Stored data entries:
:::::
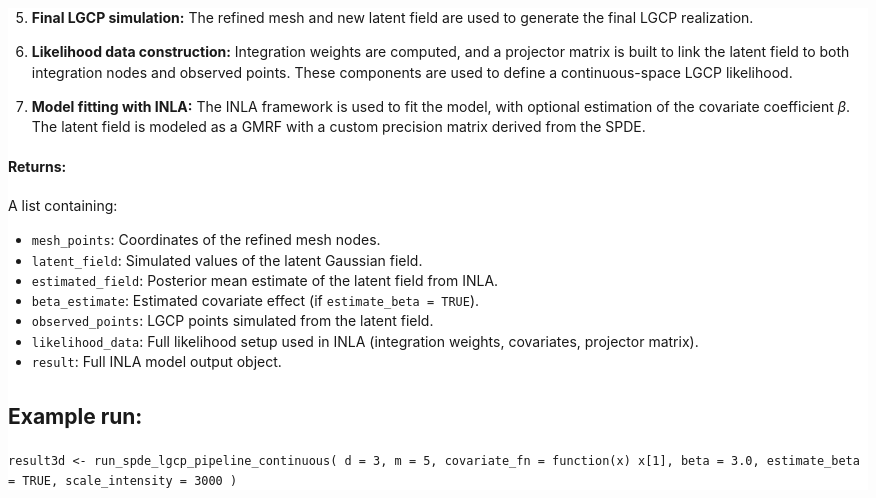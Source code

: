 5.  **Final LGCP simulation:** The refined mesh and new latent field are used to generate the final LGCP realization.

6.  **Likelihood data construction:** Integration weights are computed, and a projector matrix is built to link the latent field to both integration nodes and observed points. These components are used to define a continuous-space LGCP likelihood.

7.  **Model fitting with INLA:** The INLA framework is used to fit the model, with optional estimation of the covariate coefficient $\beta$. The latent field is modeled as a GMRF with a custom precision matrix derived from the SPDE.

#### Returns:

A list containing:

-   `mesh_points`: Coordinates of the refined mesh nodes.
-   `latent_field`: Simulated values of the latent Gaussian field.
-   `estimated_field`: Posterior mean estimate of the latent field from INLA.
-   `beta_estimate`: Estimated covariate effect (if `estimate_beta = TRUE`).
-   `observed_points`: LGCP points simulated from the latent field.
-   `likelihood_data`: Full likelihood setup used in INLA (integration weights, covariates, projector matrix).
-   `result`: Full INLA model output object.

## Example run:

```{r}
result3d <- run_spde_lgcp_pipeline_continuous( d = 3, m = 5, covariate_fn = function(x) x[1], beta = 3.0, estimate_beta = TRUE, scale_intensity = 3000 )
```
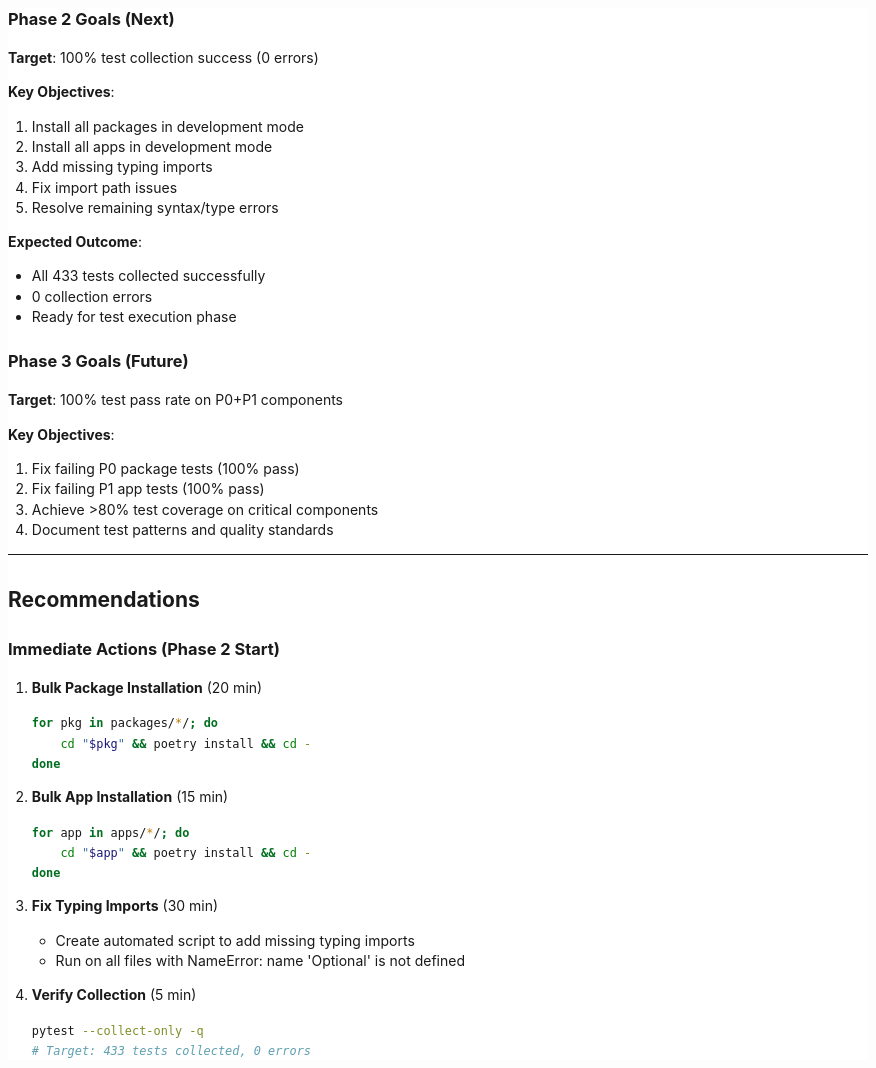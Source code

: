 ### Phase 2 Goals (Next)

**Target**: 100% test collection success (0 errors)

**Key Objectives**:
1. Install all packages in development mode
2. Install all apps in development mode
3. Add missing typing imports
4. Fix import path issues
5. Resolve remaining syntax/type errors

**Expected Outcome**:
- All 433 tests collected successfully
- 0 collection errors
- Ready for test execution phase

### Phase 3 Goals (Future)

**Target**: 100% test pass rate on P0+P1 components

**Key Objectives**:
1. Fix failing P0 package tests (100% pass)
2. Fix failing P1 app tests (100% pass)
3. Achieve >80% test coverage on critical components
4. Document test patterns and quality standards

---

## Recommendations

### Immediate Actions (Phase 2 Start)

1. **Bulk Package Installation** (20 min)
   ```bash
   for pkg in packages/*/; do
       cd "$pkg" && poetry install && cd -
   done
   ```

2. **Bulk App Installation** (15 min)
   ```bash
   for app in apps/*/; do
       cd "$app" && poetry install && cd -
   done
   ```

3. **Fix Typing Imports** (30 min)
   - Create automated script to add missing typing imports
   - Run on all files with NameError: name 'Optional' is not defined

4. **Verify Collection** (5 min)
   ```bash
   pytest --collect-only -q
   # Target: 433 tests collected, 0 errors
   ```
:::::
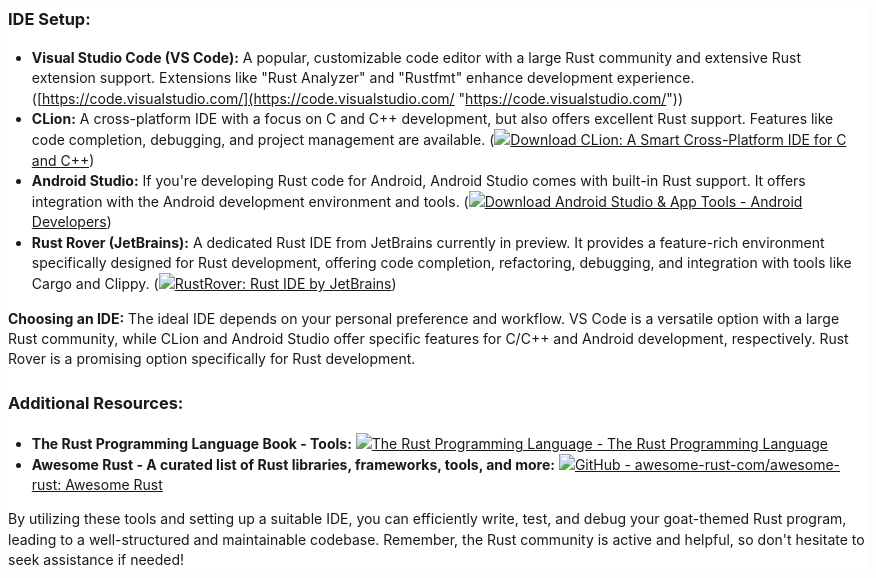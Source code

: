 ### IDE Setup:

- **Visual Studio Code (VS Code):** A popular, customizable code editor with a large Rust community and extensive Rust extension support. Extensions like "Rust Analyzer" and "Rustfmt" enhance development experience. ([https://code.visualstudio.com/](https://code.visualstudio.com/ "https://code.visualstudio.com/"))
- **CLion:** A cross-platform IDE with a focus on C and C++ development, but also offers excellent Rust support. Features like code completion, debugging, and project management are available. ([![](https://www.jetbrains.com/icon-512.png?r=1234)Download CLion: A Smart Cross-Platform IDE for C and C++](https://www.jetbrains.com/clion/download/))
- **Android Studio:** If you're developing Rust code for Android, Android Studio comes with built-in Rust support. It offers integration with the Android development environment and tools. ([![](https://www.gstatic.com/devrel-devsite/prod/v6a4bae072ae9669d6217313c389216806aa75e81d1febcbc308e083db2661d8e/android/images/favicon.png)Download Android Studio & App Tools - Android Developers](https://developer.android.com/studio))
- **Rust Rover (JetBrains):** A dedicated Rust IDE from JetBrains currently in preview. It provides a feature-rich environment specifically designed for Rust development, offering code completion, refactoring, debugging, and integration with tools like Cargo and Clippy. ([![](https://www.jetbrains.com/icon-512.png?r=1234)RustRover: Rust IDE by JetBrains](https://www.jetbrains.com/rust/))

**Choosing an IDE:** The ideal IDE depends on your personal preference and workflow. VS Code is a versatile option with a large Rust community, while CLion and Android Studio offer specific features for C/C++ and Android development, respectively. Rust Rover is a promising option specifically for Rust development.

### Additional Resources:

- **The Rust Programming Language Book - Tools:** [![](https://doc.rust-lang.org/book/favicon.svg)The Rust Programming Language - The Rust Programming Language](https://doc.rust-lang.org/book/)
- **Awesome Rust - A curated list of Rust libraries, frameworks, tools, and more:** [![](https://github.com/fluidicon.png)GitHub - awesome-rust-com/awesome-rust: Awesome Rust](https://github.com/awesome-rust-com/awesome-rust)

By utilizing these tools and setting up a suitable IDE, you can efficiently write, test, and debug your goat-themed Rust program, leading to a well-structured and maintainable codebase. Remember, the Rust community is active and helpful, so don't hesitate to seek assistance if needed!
:::::
TO DO — Pull out every line of the records above that contains the word "specifically".

WRITTEN REPLY —
- **Rust Rover (JetBrains):** A dedicated Rust IDE from JetBrains currently in preview. It provides a feature-rich environment specifically designed for Rust development, offering code completion, refactoring, debugging, and integration with tools like Cargo and Clippy. ([![](https://www.jetbrains.com/icon-512.png?r=1234)RustRover: Rust IDE by JetBrains](https://www.jetbrains.com/rust/))
**Choosing an IDE:** The ideal IDE depends on your personal preference and workflow. VS Code is a versatile option with a large Rust community, while CLion and Android Studio offer specific features for C/C++ and Android development, respectively. Rust Rover is a promising option specifically for Rust development.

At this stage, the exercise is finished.